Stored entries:
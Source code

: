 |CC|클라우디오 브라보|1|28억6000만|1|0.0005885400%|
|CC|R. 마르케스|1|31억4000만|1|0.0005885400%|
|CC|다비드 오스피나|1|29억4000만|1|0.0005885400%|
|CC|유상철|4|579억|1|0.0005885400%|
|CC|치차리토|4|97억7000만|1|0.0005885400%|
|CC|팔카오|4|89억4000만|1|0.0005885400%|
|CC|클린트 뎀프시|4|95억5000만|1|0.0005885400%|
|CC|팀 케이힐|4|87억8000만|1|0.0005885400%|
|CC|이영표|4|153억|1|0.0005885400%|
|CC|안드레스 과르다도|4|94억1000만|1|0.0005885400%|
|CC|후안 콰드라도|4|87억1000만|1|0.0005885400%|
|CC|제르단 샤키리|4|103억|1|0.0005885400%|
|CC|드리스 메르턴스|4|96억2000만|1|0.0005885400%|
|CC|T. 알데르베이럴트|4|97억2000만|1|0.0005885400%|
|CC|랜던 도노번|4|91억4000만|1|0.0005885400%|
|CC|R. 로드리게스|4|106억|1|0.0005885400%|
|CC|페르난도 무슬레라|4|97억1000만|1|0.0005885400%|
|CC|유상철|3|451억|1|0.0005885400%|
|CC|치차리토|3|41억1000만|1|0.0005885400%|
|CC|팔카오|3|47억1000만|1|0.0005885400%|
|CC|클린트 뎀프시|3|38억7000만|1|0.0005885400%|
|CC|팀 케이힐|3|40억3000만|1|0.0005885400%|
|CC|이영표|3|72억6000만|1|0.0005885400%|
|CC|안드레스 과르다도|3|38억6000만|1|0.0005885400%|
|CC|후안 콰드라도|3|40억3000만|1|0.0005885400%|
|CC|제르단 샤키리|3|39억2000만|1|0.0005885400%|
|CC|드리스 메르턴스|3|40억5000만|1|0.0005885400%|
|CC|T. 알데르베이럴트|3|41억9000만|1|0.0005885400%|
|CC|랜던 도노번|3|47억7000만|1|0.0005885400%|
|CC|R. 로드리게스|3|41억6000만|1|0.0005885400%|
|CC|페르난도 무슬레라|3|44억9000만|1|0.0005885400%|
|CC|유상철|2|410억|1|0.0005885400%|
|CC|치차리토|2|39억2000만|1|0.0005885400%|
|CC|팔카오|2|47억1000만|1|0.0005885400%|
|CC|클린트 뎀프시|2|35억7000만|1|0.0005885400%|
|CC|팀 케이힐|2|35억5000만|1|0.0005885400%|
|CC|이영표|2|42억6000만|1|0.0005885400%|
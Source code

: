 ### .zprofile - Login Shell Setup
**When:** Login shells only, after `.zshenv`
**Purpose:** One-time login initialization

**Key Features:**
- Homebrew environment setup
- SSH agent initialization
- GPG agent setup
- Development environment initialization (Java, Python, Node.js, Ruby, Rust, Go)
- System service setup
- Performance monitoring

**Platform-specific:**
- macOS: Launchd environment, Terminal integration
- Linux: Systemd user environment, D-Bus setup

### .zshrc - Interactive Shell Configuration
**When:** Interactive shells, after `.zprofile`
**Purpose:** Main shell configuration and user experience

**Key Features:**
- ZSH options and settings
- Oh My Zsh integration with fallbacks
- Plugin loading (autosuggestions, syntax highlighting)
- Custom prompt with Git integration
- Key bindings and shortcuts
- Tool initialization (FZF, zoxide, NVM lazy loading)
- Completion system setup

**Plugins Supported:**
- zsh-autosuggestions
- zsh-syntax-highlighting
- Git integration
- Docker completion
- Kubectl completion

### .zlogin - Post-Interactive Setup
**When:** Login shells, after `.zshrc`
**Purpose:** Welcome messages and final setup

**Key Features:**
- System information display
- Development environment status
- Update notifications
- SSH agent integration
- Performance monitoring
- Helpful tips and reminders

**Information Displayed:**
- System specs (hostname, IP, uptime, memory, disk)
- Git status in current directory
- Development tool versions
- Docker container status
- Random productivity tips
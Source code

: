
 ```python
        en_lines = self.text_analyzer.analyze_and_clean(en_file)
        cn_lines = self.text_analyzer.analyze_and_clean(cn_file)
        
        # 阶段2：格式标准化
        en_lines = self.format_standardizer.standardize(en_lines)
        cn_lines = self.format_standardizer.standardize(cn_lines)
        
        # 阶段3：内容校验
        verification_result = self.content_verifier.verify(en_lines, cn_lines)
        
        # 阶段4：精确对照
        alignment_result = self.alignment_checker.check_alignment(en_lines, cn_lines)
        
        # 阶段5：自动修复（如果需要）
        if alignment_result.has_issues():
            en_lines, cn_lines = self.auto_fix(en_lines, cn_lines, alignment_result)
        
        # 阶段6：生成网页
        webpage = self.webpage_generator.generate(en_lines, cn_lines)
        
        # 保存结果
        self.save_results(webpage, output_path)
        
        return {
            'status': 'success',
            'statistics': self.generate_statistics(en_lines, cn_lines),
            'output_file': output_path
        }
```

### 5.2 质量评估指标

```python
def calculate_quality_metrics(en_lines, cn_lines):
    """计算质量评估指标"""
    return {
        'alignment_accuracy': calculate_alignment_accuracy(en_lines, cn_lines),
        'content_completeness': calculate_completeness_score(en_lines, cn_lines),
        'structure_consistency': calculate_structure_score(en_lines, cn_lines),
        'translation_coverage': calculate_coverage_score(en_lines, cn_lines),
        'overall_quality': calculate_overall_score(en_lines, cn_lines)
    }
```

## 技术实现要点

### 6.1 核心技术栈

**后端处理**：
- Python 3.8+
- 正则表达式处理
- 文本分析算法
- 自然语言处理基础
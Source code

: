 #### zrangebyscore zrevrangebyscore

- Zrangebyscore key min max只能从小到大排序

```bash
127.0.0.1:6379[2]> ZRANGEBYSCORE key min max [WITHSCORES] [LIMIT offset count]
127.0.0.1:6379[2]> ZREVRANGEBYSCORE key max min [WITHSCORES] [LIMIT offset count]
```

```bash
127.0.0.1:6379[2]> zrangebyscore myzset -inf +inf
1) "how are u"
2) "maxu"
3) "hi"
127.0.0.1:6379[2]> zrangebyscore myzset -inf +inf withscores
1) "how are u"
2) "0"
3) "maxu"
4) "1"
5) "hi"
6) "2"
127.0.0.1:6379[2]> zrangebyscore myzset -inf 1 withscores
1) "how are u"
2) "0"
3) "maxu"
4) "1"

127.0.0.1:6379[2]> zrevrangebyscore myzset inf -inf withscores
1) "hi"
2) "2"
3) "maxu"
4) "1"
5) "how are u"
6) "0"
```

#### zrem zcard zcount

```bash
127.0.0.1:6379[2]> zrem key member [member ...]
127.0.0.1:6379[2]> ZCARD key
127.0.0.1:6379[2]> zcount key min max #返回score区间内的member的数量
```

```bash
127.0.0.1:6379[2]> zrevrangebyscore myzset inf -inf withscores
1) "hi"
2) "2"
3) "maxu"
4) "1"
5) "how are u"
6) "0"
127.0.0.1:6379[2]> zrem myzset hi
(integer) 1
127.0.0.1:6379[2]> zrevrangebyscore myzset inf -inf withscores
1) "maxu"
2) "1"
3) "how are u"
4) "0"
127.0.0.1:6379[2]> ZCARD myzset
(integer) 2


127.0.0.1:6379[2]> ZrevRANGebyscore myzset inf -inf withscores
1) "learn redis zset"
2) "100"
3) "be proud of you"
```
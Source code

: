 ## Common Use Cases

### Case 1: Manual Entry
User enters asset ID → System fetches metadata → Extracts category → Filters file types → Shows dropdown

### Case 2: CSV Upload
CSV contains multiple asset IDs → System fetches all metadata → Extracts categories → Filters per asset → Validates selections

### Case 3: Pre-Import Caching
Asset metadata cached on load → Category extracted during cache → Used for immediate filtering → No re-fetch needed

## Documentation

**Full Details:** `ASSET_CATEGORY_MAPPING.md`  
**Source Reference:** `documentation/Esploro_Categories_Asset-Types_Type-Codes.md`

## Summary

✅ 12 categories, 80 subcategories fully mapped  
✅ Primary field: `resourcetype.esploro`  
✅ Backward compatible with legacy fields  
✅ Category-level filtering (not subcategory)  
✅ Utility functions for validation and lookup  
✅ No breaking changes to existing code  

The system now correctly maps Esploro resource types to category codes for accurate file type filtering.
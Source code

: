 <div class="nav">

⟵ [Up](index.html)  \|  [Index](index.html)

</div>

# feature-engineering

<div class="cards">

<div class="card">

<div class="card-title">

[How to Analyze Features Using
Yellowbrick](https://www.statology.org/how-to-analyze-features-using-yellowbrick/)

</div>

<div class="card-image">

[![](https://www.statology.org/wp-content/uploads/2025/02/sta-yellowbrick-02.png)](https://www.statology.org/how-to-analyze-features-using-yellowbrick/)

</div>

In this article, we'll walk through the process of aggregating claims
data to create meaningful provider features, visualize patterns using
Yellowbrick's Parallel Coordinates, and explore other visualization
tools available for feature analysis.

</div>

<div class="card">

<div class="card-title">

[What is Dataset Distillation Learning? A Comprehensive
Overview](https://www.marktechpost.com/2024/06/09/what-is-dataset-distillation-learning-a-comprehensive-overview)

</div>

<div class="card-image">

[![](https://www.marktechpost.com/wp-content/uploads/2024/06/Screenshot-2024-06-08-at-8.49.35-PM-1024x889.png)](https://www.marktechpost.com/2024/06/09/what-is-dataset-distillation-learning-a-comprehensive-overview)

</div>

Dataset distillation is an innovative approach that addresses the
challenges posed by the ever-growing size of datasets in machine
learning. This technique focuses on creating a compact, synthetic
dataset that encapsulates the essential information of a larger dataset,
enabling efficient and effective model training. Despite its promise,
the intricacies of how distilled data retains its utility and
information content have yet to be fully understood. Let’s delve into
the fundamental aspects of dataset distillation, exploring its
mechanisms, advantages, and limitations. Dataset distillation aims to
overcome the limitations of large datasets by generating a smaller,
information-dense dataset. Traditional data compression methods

### Problem statement:
Copy the lines of the data above exactly as written, beginning with the line containing "data to create" and ending with the line containing "the intricacies of", and leave out all other lines.

### Answer to this exercise:
data to create meaningful provider features, visualize patterns using
Yellowbrick's Parallel Coordinates, and explore other visualization
tools available for feature analysis.

</div>

<div class="card">

<div class="card-title">

[What is Dataset Distillation Learning? A Comprehensive
Overview](https://www.marktechpost.com/2024/06/09/what-is-dataset-distillation-learning-a-comprehensive-overview)

</div>

<div class="card-image">

[![](https://www.marktechpost.com/wp-content/uploads/2024/06/Screenshot-2024-06-08-at-8.49.35-PM-1024x889.png)](https://www.marktechpost.com/2024/06/09/what-is-dataset-distillation-learning-a-comprehensive-overview)

</div>

Dataset distillation is an innovative approach that addresses the
challenges posed by the ever-growing size of datasets in machine
learning. This technique focuses on creating a compact, synthetic
dataset that encapsulates the essential information of a larger dataset,
enabling efficient and effective model training. Despite its promise,
the intricacies of how distilled data retains its utility and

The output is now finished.